A reserved voice of the right
| WASHINGTON AND BOSTON
In 1988 Samuel Alito felt the sting of defeat. Then US Attorney for New Jersey, Mr. Alito watched in shock as a jury foreman read 77 separate "not guilty" verdicts in a trial of several men accused of constituting the Lucchese organized crime family in the state.
The trial had been too long and too complicated, jurors said later. Testimony transcripts alone ran to 40,000 pages. Alito's team of attorneys were the "prosecutors who couldn't shoot straight," one newspaper opined.
Afterward Alito sounded abashed, saying all the expected things about the jury having spoken. But he also said something tough, and prophetic.
"The days of the Mafia are numbered," Alito vowed.
Seventeen years later organized crime is in retreat, at the very least, after prosecutorial assaults in the Northeast. And a prosecutor who supposedly couldn't shoot straight has been nominated to sit on the highest court in the land.
It's a rise in fortune that reflects quiet patience and an ability to listen, say his friends.
In contrast with the personality of fellow Bush nominee John Roberts, who "might be meeting and greeting an entire room at a party, Sam would be listening carefully to someone's problem, and giving good advice," says Pepperdine University law professor Douglas Kmiec, a close friend from the days when he and Alito worked together at the Justice Department.
Alito is also a man who, through the years, has given ample evidence of his conservative beliefs. He may need all the quiet patience he can muster to withstand Senate hearings that are likely to be contentious.
A New Jerseyan through and through, Samuel A. Alito Jr. was born in 1950 in Trenton. His father, an Italian immigrant, worked hard so that he and his sister could have all the opportunity America offers, Alito has said.
He made use of that opportunity, winning admission to Princeton and then to Yale Law School.
There, others soon noticed Alito was smart, says Peter Goldberger, a lawyer in Ardmore, Pa., who attended Yale Law with Alito. He was quiet, and did not raise his hand often. "But when he did, you were immediately embarrassed that you [couldn't] talk like that when you raised your hand," says Mr. Goldberger.
In a small class of about 150, Alito was one of the most conservative students. But it was not an ideological conservatism, says Goldberger, who himself disagrees with some of Judge Alito's beliefs.

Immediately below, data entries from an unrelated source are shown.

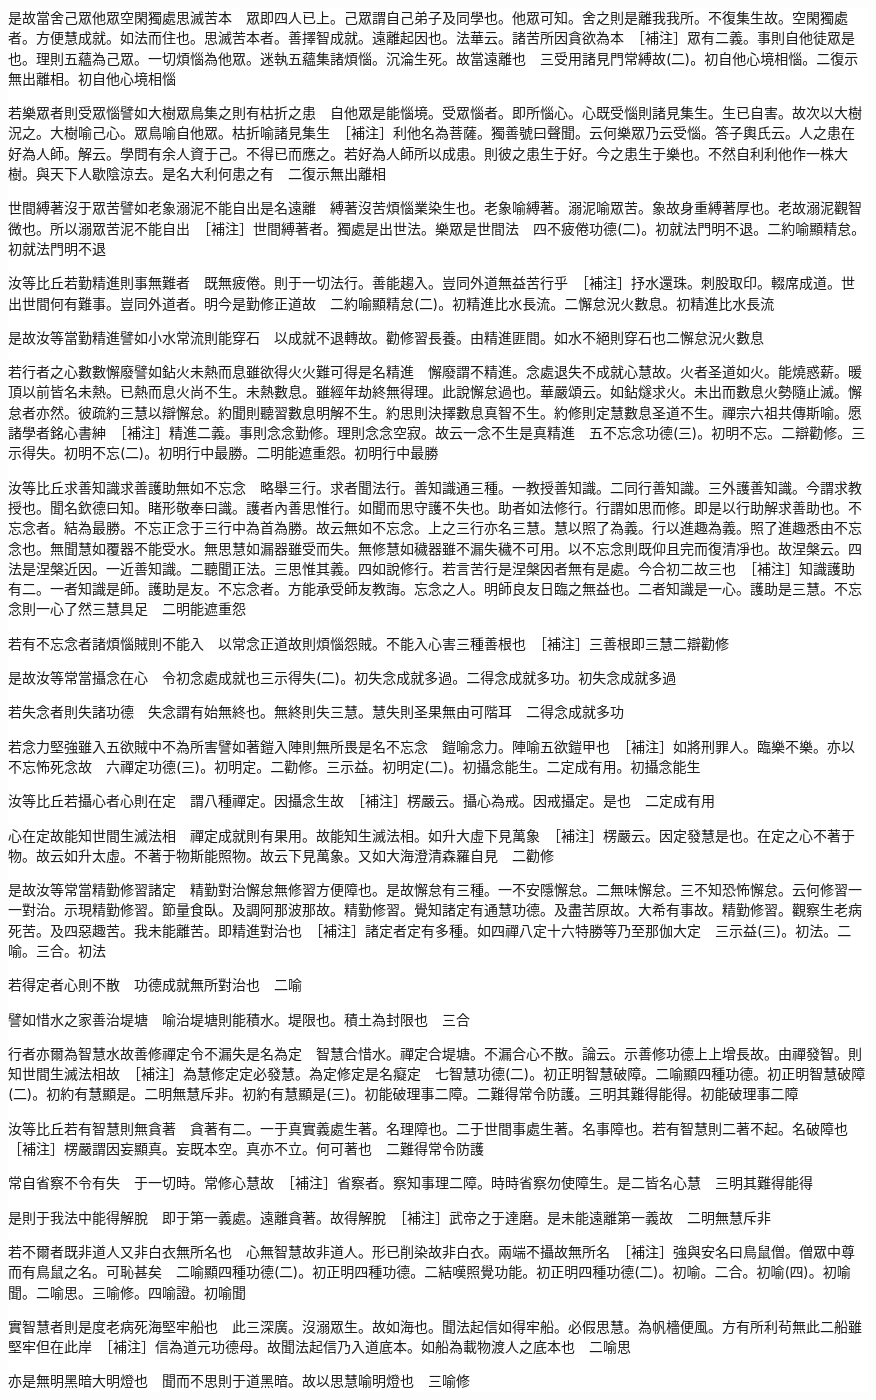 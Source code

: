 是故當舍己眾他眾空閑獨處思滅苦本　眾即四人已上。己眾謂自己弟子及同學也。他眾可知。舍之則是離我我所。不復集生故。空閑獨處者。方便慧成就。如法而住也。思滅苦本者。善擇智成就。遠離起因也。法華云。諸苦所因貪欲為本　［補注］眾有二義。事則自他徒眾是也。理則五蘊為己眾。一切煩惱為他眾。迷執五蘊集諸煩惱。沉淪生死。故當遠離也　三受用諸見門常縛故(二)。初自他心境相惱。二復示無出離相。初自他心境相惱

若樂眾者則受眾惱譬如大樹眾鳥集之則有枯折之患　自他眾是能惱境。受眾惱者。即所惱心。心既受惱則諸見集生。生已自害。故次以大樹況之。大樹喻己心。眾鳥喻自他眾。枯折喻諸見集生　［補注］利他名為菩薩。獨善號曰聲聞。云何樂眾乃云受惱。答子輿氏云。人之患在好為人師。解云。學問有余人資于己。不得已而應之。若好為人師所以成患。則彼之患生于好。今之患生于樂也。不然自利利他作一株大樹。與天下人歇陰涼去。是名大利何患之有　二復示無出離相

世間縛著沒于眾苦譬如老象溺泥不能自出是名遠離　縛著沒苦煩惱業染生也。老象喻縛著。溺泥喻眾苦。象故身重縛著厚也。老故溺泥觀智微也。所以溺眾苦泥不能自出　［補注］世間縛著者。獨處是出世法。樂眾是世間法　四不疲倦功德(二)。初就法門明不退。二約喻顯精怠。初就法門明不退

汝等比丘若勤精進則事無難者　既無疲倦。則于一切法行。善能趨入。豈同外道無益苦行乎　［補注］抒水還珠。刺股取印。輟席成道。世出世間何有難事。豈同外道者。明今是勤修正道故　二約喻顯精怠(二)。初精進比水長流。二懈怠況火數息。初精進比水長流

是故汝等當勤精進譬如小水常流則能穿石　以成就不退轉故。勸修習長養。由精進匪間。如水不絕則穿石也二懈怠況火數息

若行者之心數數懈廢譬如鉆火未熱而息雖欲得火火難可得是名精進　懈廢謂不精進。念處退失不成就心慧故。火者圣道如火。能燒惑薪。暖頂以前皆名未熱。已熱而息火尚不生。未熱數息。雖經年劫終無得理。此說懈怠過也。華嚴頌云。如鉆燧求火。未出而數息火勢隨止滅。懈怠者亦然。彼疏約三慧以辯懈怠。約聞則聽習數息明解不生。約思則決擇數息真智不生。約修則定慧數息圣道不生。禪宗六祖共傳斯喻。愿諸學者銘心書紳　［補注］精進二義。事則念念勤修。理則念念空寂。故云一念不生是真精進　五不忘念功德(三)。初明不忘。二辯勸修。三示得失。初明不忘(二)。初明行中最勝。二明能遮重怨。初明行中最勝

汝等比丘求善知識求善護助無如不忘念　略舉三行。求者聞法行。善知識通三種。一教授善知識。二同行善知識。三外護善知識。今謂求教授也。聞名欽德曰知。睹形敬奉曰識。護者內善思惟行。如聞而思守護不失也。助者如法修行。行謂如思而修。即是以行助解求善助也。不忘念者。結為最勝。不忘正念于三行中為首為勝。故云無如不忘念。上之三行亦名三慧。慧以照了為義。行以進趣為義。照了進趣悉由不忘念也。無聞慧如覆器不能受水。無思慧如漏器雖受而失。無修慧如穢器雖不漏失穢不可用。以不忘念則既仰且完而復清凈也。故涅槃云。四法是涅槃近因。一近善知識。二聽聞正法。三思惟其義。四如說修行。若言苦行是涅槃因者無有是處。今合初二故三也　［補注］知識護助有二。一者知識是師。護助是友。不忘念者。方能承受師友教誨。忘念之人。明師良友日臨之無益也。二者知識是一心。護助是三慧。不忘念則一心了然三慧具足　二明能遮重怨

若有不忘念者諸煩惱賊則不能入　以常念正道故則煩惱怨賊。不能入心害三種善根也　［補注］三善根即三慧二辯勸修

是故汝等常當攝念在心　令初念處成就也三示得失(二)。初失念成就多過。二得念成就多功。初失念成就多過

若失念者則失諸功德　失念謂有始無終也。無終則失三慧。慧失則圣果無由可階耳　二得念成就多功

若念力堅強雖入五欲賊中不為所害譬如著鎧入陣則無所畏是名不忘念　鎧喻念力。陣喻五欲鎧甲也　［補注］如將刑罪人。臨樂不樂。亦以不忘怖死念故　六禪定功德(三)。初明定。二勸修。三示益。初明定(二)。初攝念能生。二定成有用。初攝念能生

汝等比丘若攝心者心則在定　謂八種禪定。因攝念生故　［補注］楞嚴云。攝心為戒。因戒攝定。是也　二定成有用

心在定故能知世間生滅法相　禪定成就則有果用。故能知生滅法相。如升大虛下見萬象　［補注］楞嚴云。因定發慧是也。在定之心不著于物。故云如升太虛。不著于物斯能照物。故云下見萬象。又如大海澄清森羅自見　二勸修

是故汝等常當精勤修習諸定　精勤對治懈怠無修習方便障也。是故懈怠有三種。一不安隱懈怠。二無味懈怠。三不知恐怖懈怠。云何修習一一對治。示現精勤修習。節量食臥。及調阿那波那故。精勤修習。覺知諸定有通慧功德。及盡苦原故。大希有事故。精勤修習。觀察生老病死苦。及四惡趣苦。我未能離苦。即精進對治也　［補注］諸定者定有多種。如四禪八定十六特勝等乃至那伽大定　三示益(三)。初法。二喻。三合。初法

若得定者心則不散　功德成就無所對治也　二喻

譬如惜水之家善治堤塘　喻治堤塘則能積水。堤限也。積土為封限也　三合

行者亦爾為智慧水故善修禪定令不漏失是名為定　智慧合惜水。禪定合堤塘。不漏合心不散。論云。示善修功德上上增長故。由禪發智。則知世間生滅法相故　［補注］為慧修定定必發慧。為定修定是名癡定　七智慧功德(二)。初正明智慧破障。二喻顯四種功德。初正明智慧破障(二)。初約有慧顯是。二明無慧斥非。初約有慧顯是(三)。初能破理事二障。二難得常令防護。三明其難得能得。初能破理事二障

汝等比丘若有智慧則無貪著　貪著有二。一于真實義處生著。名理障也。二于世間事處生著。名事障也。若有智慧則二著不起。名破障也　［補注］楞嚴謂因妄顯真。妄既本空。真亦不立。何可著也　二難得常令防護

常自省察不令有失　于一切時。常修心慧故　［補注］省察者。察知事理二障。時時省察勿使障生。是二皆名心慧　三明其難得能得

是則于我法中能得解脫　即于第一義處。遠離貪著。故得解脫　［補注］武帝之于達磨。是未能遠離第一義故　二明無慧斥非

若不爾者既非道人又非白衣無所名也　心無智慧故非道人。形已削染故非白衣。兩端不攝故無所名　［補注］強與安名曰鳥鼠僧。僧眾中尊而有鳥鼠之名。可恥甚矣　二喻顯四種功德(二)。初正明四種功德。二結嘆照覺功能。初正明四種功德(二)。初喻。二合。初喻(四)。初喻聞。二喻思。三喻修。四喻證。初喻聞

實智慧者則是度老病死海堅牢船也　此三深廣。沒溺眾生。故如海也。聞法起信如得牢船。必假思慧。為帆檣便風。方有所利茍無此二船雖堅牢但在此岸　［補注］信為道元功德母。故聞法起信乃入道底本。如船為載物渡人之底本也　二喻思

亦是無明黑暗大明燈也　聞而不思則于道黑暗。故以思慧喻明燈也　三喻修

In his conservatism "it's remarkable how little he has changed in 33 years," says Goldberger.
"I've always seen him to be a very decent person, very intelligent, intellectually honest, and personally honest," he says.

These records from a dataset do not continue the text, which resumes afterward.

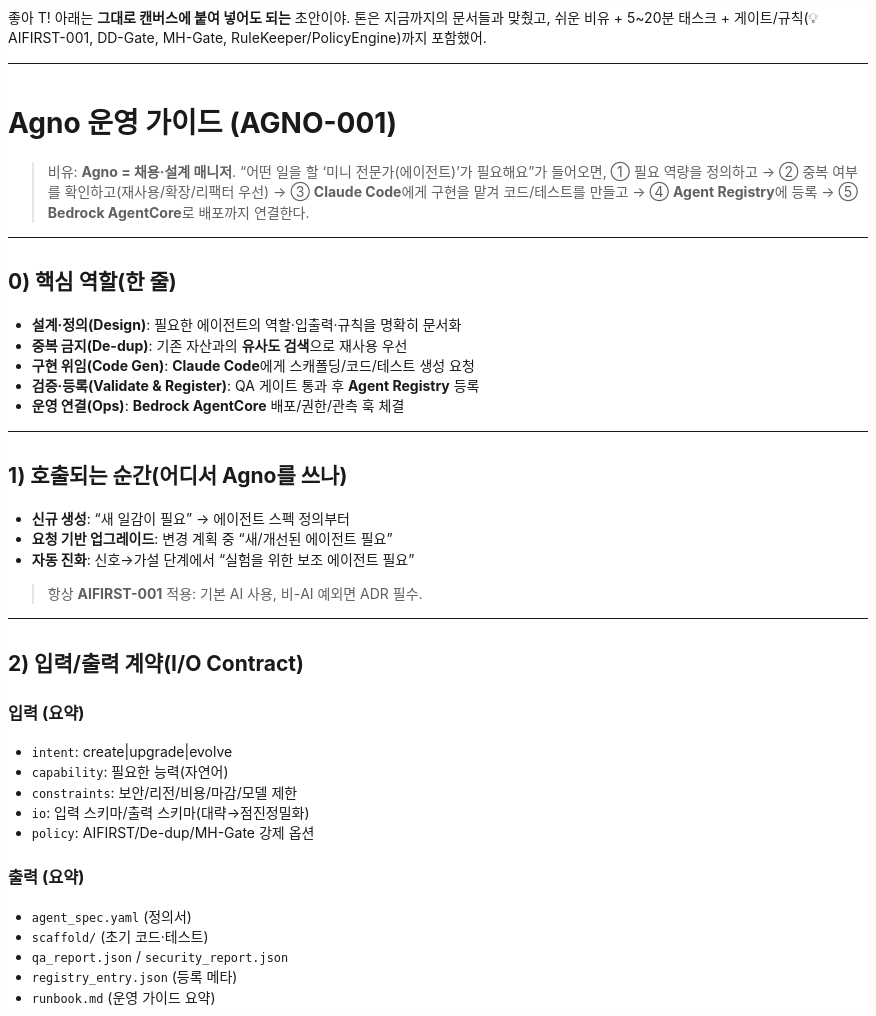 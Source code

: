 좋아 T! 아래는 **그대로 캔버스에 붙여 넣어도 되는** 초안이야.
톤은 지금까지의 문서들과 맞췄고, 쉬운 비유 + 5\~20분 태스크 + 게이트/규칙(💡AIFIRST-001, DD-Gate, MH-Gate, RuleKeeper/PolicyEngine)까지 포함했어.

---

# Agno 운영 가이드 (AGNO-001)

> 비유: **Agno = 채용·설계 매니저**. “어떤 일을 할 ‘미니 전문가(에이전트)’가 필요해요”가 들어오면,
> ① 필요 역량을 정의하고 → ② 중복 여부를 확인하고(재사용/확장/리팩터 우선) → ③ **Claude Code**에게 구현을 맡겨 코드/테스트를 만들고 → ④ **Agent Registry**에 등록 → ⑤ **Bedrock AgentCore**로 배포까지 연결한다.

---

## 0) 핵심 역할(한 줄)

* **설계·정의(Design)**: 필요한 에이전트의 역할·입출력·규칙을 명확히 문서화
* **중복 금지(De-dup)**: 기존 자산과의 **유사도 검색**으로 재사용 우선
* **구현 위임(Code Gen)**: **Claude Code**에게 스캐폴딩/코드/테스트 생성 요청
* **검증·등록(Validate & Register)**: QA 게이트 통과 후 **Agent Registry** 등록
* **운영 연결(Ops)**: **Bedrock AgentCore** 배포/권한/관측 훅 체결

---

## 1) 호출되는 순간(어디서 Agno를 쓰나)

* **신규 생성**: “새 일감이 필요” → 에이전트 스펙 정의부터
* **요청 기반 업그레이드**: 변경 계획 중 “새/개선된 에이전트 필요”
* **자동 진화**: 신호→가설 단계에서 “실험을 위한 보조 에이전트 필요”

> 항상 **AIFIRST-001** 적용: 기본 AI 사용, 비-AI 예외면 ADR 필수.

---

## 2) 입력/출력 계약(I/O Contract)

### 입력 (요약)

* `intent`: create|upgrade|evolve
* `capability`: 필요한 능력(자연어)
* `constraints`: 보안/리전/비용/마감/모델 제한
* `io`: 입력 스키마/출력 스키마(대략→점진정밀화)
* `policy`: AIFIRST/De-dup/MH-Gate 강제 옵션

### 출력 (요약)

* `agent_spec.yaml` (정의서)
* `scaffold/` (초기 코드·테스트)
* `qa_report.json` / `security_report.json`
* `registry_entry.json` (등록 메타)
* `runbook.md` (운영 가이드 요약)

After Yale, Alito was a law clerk and worked in the Justice Department in the Reagan years. Then he served as an assistant US attorney back in New Jersey. He was appointed US attorney for the state in 1987. In 1989 his office won a conviction against accused Japanese Red Army terrorist Yu Kikumura for transporting pipe bombs through New Jersey.
President George H.W. Bush nominated Alito to the federal bench in 1990. Though his views are often compared with those of firebrand Justice Antonin Scalia, Alito is reserved and polite on the bench, earning him the nickname "Scalia Lite."
For all the talk about Alito's intellect, the nominee is also a regular fellow, says Mr. Kmiec. Recently Kmiec, Alito, and their families had pizza together in Hoboken, N.J. Alito ordered a dish billed as the "world's largest pizza" for the group. Reflective of his humor, Alito probably just wanted to see if Kmiec and his daughter could eat the mammoth dish. "We barely could handle it," says Kmiec.
In addition to what friends call a wry and satirical sense of humor, Alito is known for his voracious appetite for books, especially biographies. On an earlier Kmiec family visit to the New York area, Kmiec's son mentioned an interest in ska music. Alito went out of his way to arrange for them to see a performance that night. "I heard about ska an hour before my son said he wanted to go," says Kmiec. "Sam is certainly no ska aficionado, but he knew of ska. It's reflective again of the fact that he never stops reading."